Investigators also spoke with the man in Rhode Island after members of Tsarnaev's family blamed a "Misha" for influencing the alleged mastermind of the bombings, CNN reported.
"Misha," identified as Mikhail Allakhverdov by writer Christian Caryl, who said he interviewed him for a New York Review of Books article, denied encouraging a violent approach to Islam and insisted he was not Tsarnaev's teacher.
"He began telling me he cooperated with the FBI" and "handed over his computer" and cellphone, Caryl told CNN Monday, adding Allakhverdov insisted he had "nothing to do with [the] radicalization" of Tsarnaev.

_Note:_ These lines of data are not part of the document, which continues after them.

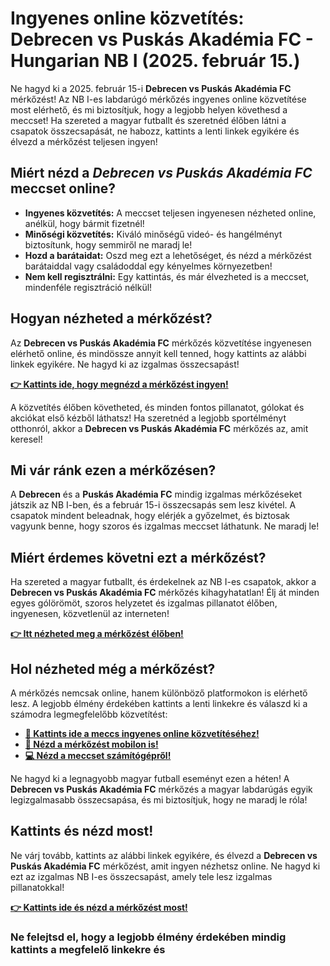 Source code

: # Ingyenes online közvetítés: Debrecen vs Puskás Akadémia FC - Hungarian NB I (2025. február 15.)

Ne hagyd ki a 2025. február 15-i **Debrecen vs Puskás Akadémia FC** mérkőzést! Az NB I-es labdarúgó mérkőzés ingyenes online közvetítése most elérhető, és mi biztosítjuk, hogy a legjobb helyen követhesd a meccset! Ha szereted a magyar futballt és szeretnéd élőben látni a csapatok összecsapását, ne habozz, kattints a lenti linkek egyikére és élvezd a mérkőzést teljesen ingyen!

## Miért nézd a _Debrecen vs Puskás Akadémia FC_ meccset online?

- **Ingyenes közvetítés:** A meccset teljesen ingyenesen nézheted online, anélkül, hogy bármit fizetnél!
- **Minőségi közvetítés:** Kiváló minőségű videó- és hangélményt biztosítunk, hogy semmiről ne maradj le!
- **Hozd a barátaidat:** Oszd meg ezt a lehetőséget, és nézd a mérkőzést barátaiddal vagy családoddal egy kényelmes környezetben!
- **Nem kell regisztrálni:** Egy kattintás, és már élvezheted is a meccset, mindenféle regisztráció nélkül!

## Hogyan nézheted a mérkőzést?

Az **Debrecen vs Puskás Akadémia FC** mérkőzés közvetítése ingyenesen elérhető online, és mindössze annyit kell tenned, hogy kattints az alábbi linkek egyikére. Ne hagyd ki az izgalmas összecsapást!

[**👉 Kattints ide, hogy megnézd a mérkőzést ingyen!**](https://tinyurl.com/livestreamfreeo?st=Debrecen+vs+Pusk%C3%A1s+Akad%C3%A9mia+FC&si=ghc)

A közvetítés élőben követheted, és minden fontos pillanatot, gólokat és akciókat első kézből láthatsz! Ha szeretnéd a legjobb sportélményt otthonról, akkor a **Debrecen vs Puskás Akadémia FC** mérkőzés az, amit keresel!

## Mi vár ránk ezen a mérkőzésen?

A **Debrecen** és a **Puskás Akadémia FC** mindig izgalmas mérkőzéseket játszik az NB I-ben, és a február 15-i összecsapás sem lesz kivétel. A csapatok mindent beleadnak, hogy elérjék a győzelmet, és biztosak vagyunk benne, hogy szoros és izgalmas meccset láthatunk. Ne maradj le!

## Miért érdemes követni ezt a mérkőzést?

Ha szereted a magyar futballt, és érdekelnek az NB I-es csapatok, akkor a **Debrecen vs Puskás Akadémia FC** mérkőzés kihagyhatatlan! Élj át minden egyes gólörömöt, szoros helyzetet és izgalmas pillanatot élőben, ingyenesen, közvetlenül az interneten!

[**👉 Itt nézheted meg a mérkőzést élőben!**](https://tinyurl.com/livestreamfreeo?st=Debrecen+vs+Pusk%C3%A1s+Akad%C3%A9mia+FC&si=ghc)

## Hol nézheted még a mérkőzést?

A mérkőzés nemcsak online, hanem különböző platformokon is elérhető lesz. A legjobb élmény érdekében kattints a lenti linkekre és válaszd ki a számodra legmegfelelőbb közvetítést:

- [**🌟 Kattints ide a meccs ingyenes online közvetítéséhez!**](https://tinyurl.com/livestreamfreeo?st=Debrecen+vs+Pusk%C3%A1s+Akad%C3%A9mia+FC&si=ghc)
- [**📱 Nézd a mérkőzést mobilon is!**](https://tinyurl.com/livestreamfreeo?st=Debrecen+vs+Pusk%C3%A1s+Akad%C3%A9mia+FC&si=ghc)
- [**💻 Nézd a meccset számítógépről!**](https://tinyurl.com/livestreamfreeo?st=Debrecen+vs+Pusk%C3%A1s+Akad%C3%A9mia+FC&si=ghc)

Ne hagyd ki a legnagyobb magyar futball eseményt ezen a héten! A **Debrecen vs Puskás Akadémia FC** mérkőzés a magyar labdarúgás egyik legizgalmasabb összecsapása, és mi biztosítjuk, hogy ne maradj le róla!

## Kattints és nézd most!

Ne várj tovább, kattints az alábbi linkek egyikére, és élvezd a **Debrecen vs Puskás Akadémia FC** mérkőzést, amit ingyen nézhetsz online. Ne hagyd ki ezt az izgalmas NB I-es összecsapást, amely tele lesz izgalmas pillanatokkal!

[**👉 Kattints ide és nézd a mérkőzést most!**](https://tinyurl.com/livestreamfreeo?st=Debrecen+vs+Pusk%C3%A1s+Akad%C3%A9mia+FC&si=ghc)

### Ne felejtsd el, hogy a legjobb élmény érdekében mindig kattints a megfelelő linkekre és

The two bombs that exploded at the marathon finish like killed three people and injured more than 260. Dzhokhar Tsarnaev, 19, remains hospitalized with gunshot wounds and is charged with the crime.
The FBI is also investigating a possible link between Tamerlan Tsarnaev and three deaths on Sept. 11, 2011, police said.
FBI agents were working with prosecutors to interview family members and friends of the three victims in the unsolved Waltham, Mass., slayings, law enforcement authorities told ABC News Sunday.
Brendan Mess, 25; Raphael Teken, 37; and Erik Weissman, 31, had their throats slit. Last week, prosecutors confirmed to ABC News they were trying to determine whether Tsarnaev had any link to the Waltham slayings.
Family members of two victims said they had been contacted by the federal agency.